'addr overflow' in H5FD_sec2_read(); what are my options?

I've been using HDF5 for a while with reasonable success, but lately with full production runs I've been getting a 'addr overflow', which seems to be linked to the amount of allocated memory. Since these are files that I just created, and there were no problems reported during creation, I'm not sure what I need to do. The problems seem to occur with datasets created later in the file. The files are reasonably large (>30 GB), but not outrageous by HDF5 standards and can reasonably be expected to run up to .5 TB in the future, so I need to find a solution. Any insights you can give me into this problem and its resolution will be appreciated.

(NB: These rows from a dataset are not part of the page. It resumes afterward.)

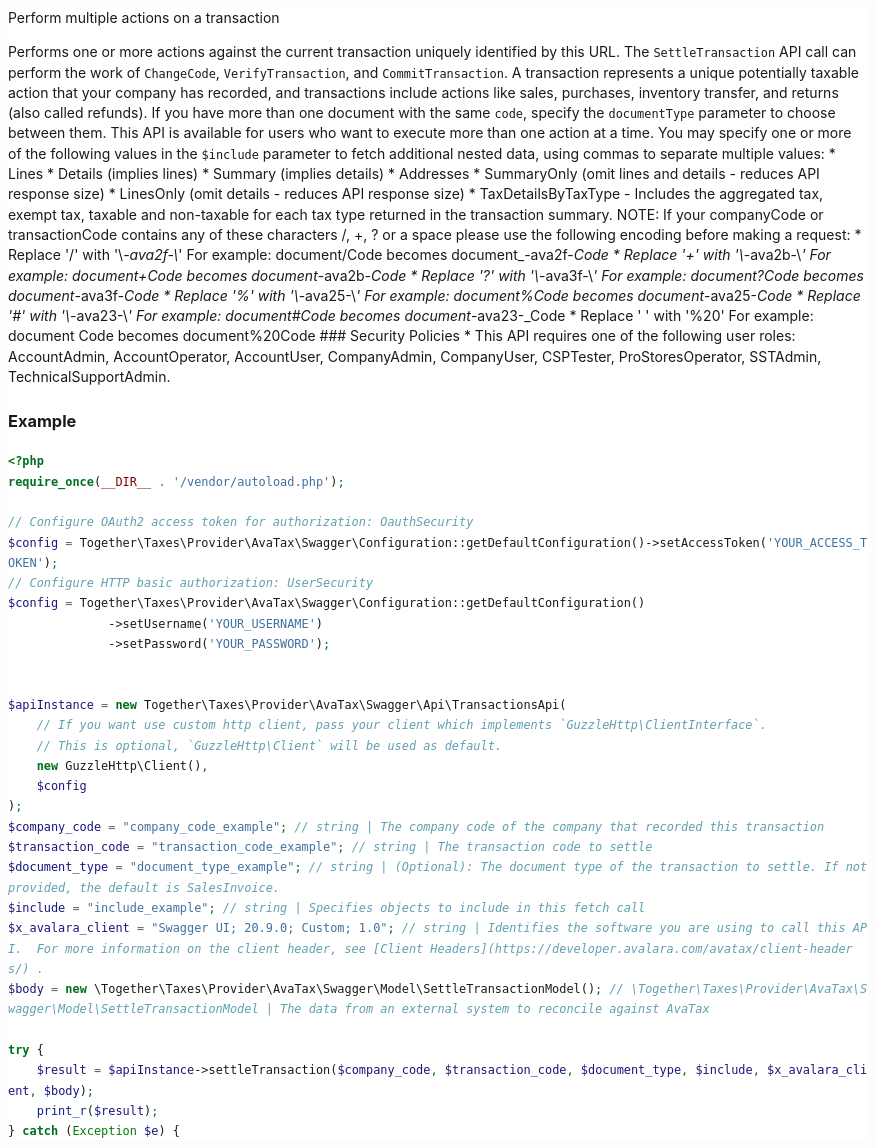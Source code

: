 Perform multiple actions on a transaction

Performs one or more actions against the current transaction uniquely identified by this URL.                The `SettleTransaction` API call can perform the work of `ChangeCode`, `VerifyTransaction`, and `CommitTransaction`.                A transaction represents a unique potentially taxable action that your company has recorded, and transactions include actions like  sales, purchases, inventory transfer, and returns (also called refunds).                If you have more than one document with the same `code`, specify the `documentType` parameter to choose between them.                This API is available for users who want to execute more than one action at a time.                You may specify one or more of the following values in the `$include` parameter to fetch additional nested data, using commas to separate multiple values:                * Lines  * Details (implies lines)  * Summary (implies details)  * Addresses  * SummaryOnly (omit lines and details - reduces API response size)  * LinesOnly (omit details - reduces API response size)  * TaxDetailsByTaxType - Includes the aggregated tax, exempt tax, taxable and non-taxable for each tax type returned in the transaction summary.                NOTE: If your companyCode or transactionCode contains any of these characters /, +, ? or a space please use the following encoding before making a request:  * Replace '/' with '\\_-ava2f-\\_'  For example: document/Code becomes document_-ava2f-_Code  * Replace '+' with '\\_-ava2b-\\_'  For example: document+Code becomes document_-ava2b-_Code  * Replace '?' with '\\_-ava3f-\\_'  For example: document?Code becomes document_-ava3f-_Code  * Replace '%' with '\\_-ava25-\\_'  For example: document%Code becomes document_-ava25-_Code  * Replace '#' with '\\_-ava23-\\_'  For example: document#Code becomes document_-ava23-_Code  * Replace ' ' with '%20'  For example: document Code becomes document%20Code  ### Security Policies  * This API requires one of the following user roles: AccountAdmin, AccountOperator, AccountUser, CompanyAdmin, CompanyUser, CSPTester, ProStoresOperator, SSTAdmin, TechnicalSupportAdmin.

### Example
```php
<?php
require_once(__DIR__ . '/vendor/autoload.php');

// Configure OAuth2 access token for authorization: OauthSecurity
$config = Together\Taxes\Provider\AvaTax\Swagger\Configuration::getDefaultConfiguration()->setAccessToken('YOUR_ACCESS_TOKEN');
// Configure HTTP basic authorization: UserSecurity
$config = Together\Taxes\Provider\AvaTax\Swagger\Configuration::getDefaultConfiguration()
              ->setUsername('YOUR_USERNAME')
              ->setPassword('YOUR_PASSWORD');


$apiInstance = new Together\Taxes\Provider\AvaTax\Swagger\Api\TransactionsApi(
    // If you want use custom http client, pass your client which implements `GuzzleHttp\ClientInterface`.
    // This is optional, `GuzzleHttp\Client` will be used as default.
    new GuzzleHttp\Client(),
    $config
);
$company_code = "company_code_example"; // string | The company code of the company that recorded this transaction
$transaction_code = "transaction_code_example"; // string | The transaction code to settle
$document_type = "document_type_example"; // string | (Optional): The document type of the transaction to settle. If not provided, the default is SalesInvoice.
$include = "include_example"; // string | Specifies objects to include in this fetch call
$x_avalara_client = "Swagger UI; 20.9.0; Custom; 1.0"; // string | Identifies the software you are using to call this API.  For more information on the client header, see [Client Headers](https://developer.avalara.com/avatax/client-headers/) .
$body = new \Together\Taxes\Provider\AvaTax\Swagger\Model\SettleTransactionModel(); // \Together\Taxes\Provider\AvaTax\Swagger\Model\SettleTransactionModel | The data from an external system to reconcile against AvaTax

try {
    $result = $apiInstance->settleTransaction($company_code, $transaction_code, $document_type, $include, $x_avalara_client, $body);
    print_r($result);
} catch (Exception $e) {
```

I'm using a precompiled Linux distribution of 1.8.2, via JHDF5. The OS on this machine recently changed to Centos from Fedora, if that matters. Representative stack trace reported by the HDF5 native code is as follows:

Exception while opening file /hdd2/arads/repo7/AtticaFDA_CI_COA1_262307.h5
HDF5-DIAG: Error detected in HDF5 (1.8.2) thread 0:
  #000: H5O.c line 242 in H5Oopen(): unable to open object
    major: Symbol table
    minor: Can't open object
  #001: H5O.c line 1290 in H5O_open_name(): unable to open object
    major: Symbol table
    minor: Can't open object
  #002: H5O.c line 1326 in H5O_open_by_loc(): unable to determine object class
    major: Object header
    minor: Can't get value
  #003: H5O.c line 1990 in H5O_obj_class(): unable to load object header
    major: Object header
    minor: Unable to load metadata into cache
  #004: H5AC.c line 1978 in H5AC_protect(): H5C_protect() failed.
    major: Object cache
    minor: Unable to protect metadata
  #005: H5C.c line 5942 in H5C_protect(): can't load entry
    major: Object cache
    minor: Unable to load metadata into cache
  #006: H5C.c line 10626 in H5C_load_entry(): unable to load entry
    major: Object cache
    minor: Unable to load metadata into cache
  #007: H5Ocache.c line 340 in H5O_load(): unable to read object header data
    major: Object header
    minor: Read failed
  #008: H5Fio.c line 109 in H5F_block_read(): read from metadata accumulator failed
    major: Low-level I/O
    minor: Read failed
  #009: H5Faccum.c line 227 in H5F_accum_read(): driver read request failed
    major: Low-level I/O
    minor: Read failed
  #010: H5FDint.c line 142 in H5FD_read(): driver read request failed
    major: Virtual File Layer
    minor: Read failed
  #011: H5FDsec2.c line 719 in H5FD_sec2_read(): addr overflow
    major: Invalid arguments to routine
    minor: Address overflowed
ncsa.hdf.hdf5lib.exceptions.HDF5FunctionArgumentException: Invalid arguments to routine:Address overflowed
        at ncsa.hdf.hdf5lib.H5.H5Oopen(Native Method)
        at ch.systemsx.cisd.hdf5.HDF5.openObject(HDF5.java:292)
        at ch.systemsx.cisd.hdf5.HDF5Reader$2.call(HDF5Reader.java:284)
        at ch.systemsx.cisd.hdf5.HDF5Reader$2.call(HDF5Reader.java:281)
        at ch.systemsx.cisd.hdf5.cleanup.CleanUpCallable.call(CleanUpCallable.java:40)
        at ch.systemsx.cisd.hdf5.HDF5Reader.getAllAttributeNames(HDF5Reader.java:290)
        at dynadrain.data.ExtractionProcess.getSchema(ExtractionProcess.java:234)
        at dynadrain.data.ExtractionProcess.relayTabularDataset(ExtractionProcess.java:374)
        at dynadrain.data.ExtractionProcess.process(ExtractionProcess.java:175)
        at dynadrain.data.ExtractionProcess.<init>(ExtractionProcess.java:137)
        at dynadrain.data.ExtractionProcess.main(ExtractionProcess.java:126)

···

--
Carl Burke
cburke@mitre.org

Hi Carl,

I've been using HDF5 for a while with reasonable success, but lately with full production runs I've been getting a 'addr overflow', which seems to be linked to the amount of allocated memory. Since these are files that I just created, and there were no problems reported during creation, I'm not sure what I need to do. The problems seem to occur with datasets created later in the file. The files are reasonably large (>30 GB), but not outrageous by HDF5 standards and can reasonably be expected to run up to .5 TB in the future, so I need to find a solution. Any insights you can give me into this problem and its resolution will be appreciated.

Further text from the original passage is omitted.